What this task involves >>
Find every line in the records below that holds the word "پروژه" and copy it.

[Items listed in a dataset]
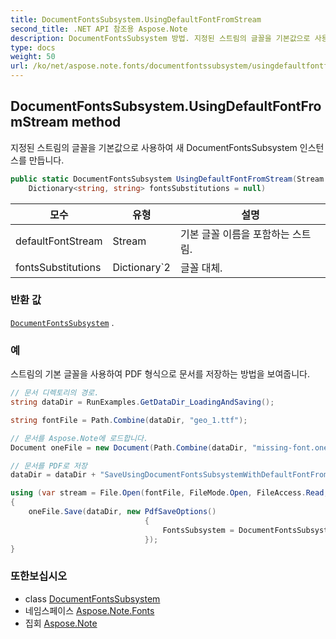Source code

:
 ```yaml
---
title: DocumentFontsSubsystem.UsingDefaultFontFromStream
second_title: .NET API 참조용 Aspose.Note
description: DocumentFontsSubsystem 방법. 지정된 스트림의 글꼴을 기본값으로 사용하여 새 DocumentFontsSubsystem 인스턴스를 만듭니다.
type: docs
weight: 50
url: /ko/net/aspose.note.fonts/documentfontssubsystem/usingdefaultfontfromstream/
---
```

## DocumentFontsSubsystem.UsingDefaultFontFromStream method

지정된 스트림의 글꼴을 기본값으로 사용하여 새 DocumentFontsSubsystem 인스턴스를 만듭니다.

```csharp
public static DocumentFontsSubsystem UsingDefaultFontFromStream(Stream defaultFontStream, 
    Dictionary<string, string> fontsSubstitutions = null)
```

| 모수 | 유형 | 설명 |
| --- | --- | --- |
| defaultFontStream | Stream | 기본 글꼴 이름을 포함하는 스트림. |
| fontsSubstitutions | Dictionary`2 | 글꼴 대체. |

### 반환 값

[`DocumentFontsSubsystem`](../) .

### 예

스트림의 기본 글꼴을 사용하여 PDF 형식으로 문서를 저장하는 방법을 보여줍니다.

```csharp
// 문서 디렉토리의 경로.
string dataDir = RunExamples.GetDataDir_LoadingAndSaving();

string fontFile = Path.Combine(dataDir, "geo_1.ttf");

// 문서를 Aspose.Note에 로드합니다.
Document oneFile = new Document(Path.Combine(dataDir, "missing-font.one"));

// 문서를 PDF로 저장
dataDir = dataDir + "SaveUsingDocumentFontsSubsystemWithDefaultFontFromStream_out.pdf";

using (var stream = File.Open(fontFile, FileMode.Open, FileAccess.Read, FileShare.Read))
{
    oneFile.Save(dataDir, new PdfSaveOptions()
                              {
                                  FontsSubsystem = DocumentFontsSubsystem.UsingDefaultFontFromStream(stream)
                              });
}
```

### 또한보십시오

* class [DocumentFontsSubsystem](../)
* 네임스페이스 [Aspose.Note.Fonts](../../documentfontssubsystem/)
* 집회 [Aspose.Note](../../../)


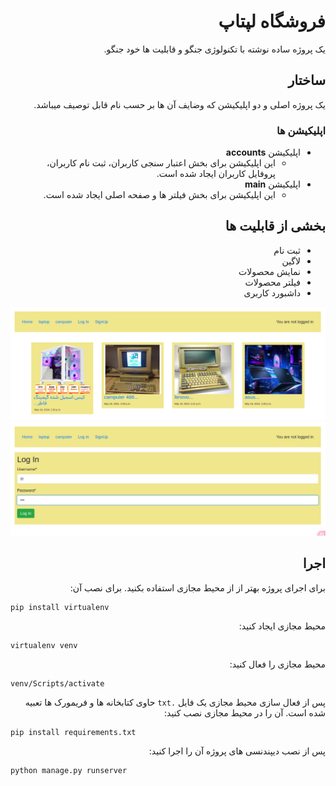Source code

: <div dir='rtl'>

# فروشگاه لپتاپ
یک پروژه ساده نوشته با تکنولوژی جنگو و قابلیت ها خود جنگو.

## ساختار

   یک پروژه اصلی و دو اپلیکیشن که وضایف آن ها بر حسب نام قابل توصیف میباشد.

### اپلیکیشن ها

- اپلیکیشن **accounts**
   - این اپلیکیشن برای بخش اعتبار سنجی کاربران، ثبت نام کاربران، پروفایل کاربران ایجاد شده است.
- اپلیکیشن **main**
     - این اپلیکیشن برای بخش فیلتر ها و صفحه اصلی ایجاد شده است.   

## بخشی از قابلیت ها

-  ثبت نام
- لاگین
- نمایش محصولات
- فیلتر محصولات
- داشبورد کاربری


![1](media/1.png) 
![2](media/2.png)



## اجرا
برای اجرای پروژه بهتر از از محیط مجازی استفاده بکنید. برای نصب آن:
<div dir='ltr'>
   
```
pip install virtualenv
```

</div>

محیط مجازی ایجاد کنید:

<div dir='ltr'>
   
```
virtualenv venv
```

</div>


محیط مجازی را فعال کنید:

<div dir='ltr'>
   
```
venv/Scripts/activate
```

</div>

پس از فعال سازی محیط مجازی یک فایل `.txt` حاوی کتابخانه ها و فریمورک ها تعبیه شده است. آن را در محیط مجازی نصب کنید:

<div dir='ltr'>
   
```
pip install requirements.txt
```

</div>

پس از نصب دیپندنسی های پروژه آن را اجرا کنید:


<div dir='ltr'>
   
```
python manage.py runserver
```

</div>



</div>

Final answer >>
یک پروژه ساده نوشته با تکنولوژی جنگو و قابلیت ها خود جنگو.
   یک پروژه اصلی و دو اپلیکیشن که وضایف آن ها بر حسب نام قابل توصیف میباشد.
برای اجرای پروژه بهتر از از محیط مجازی استفاده بکنید. برای نصب آن:
پس از نصب دیپندنسی های پروژه آن را اجرا کنید:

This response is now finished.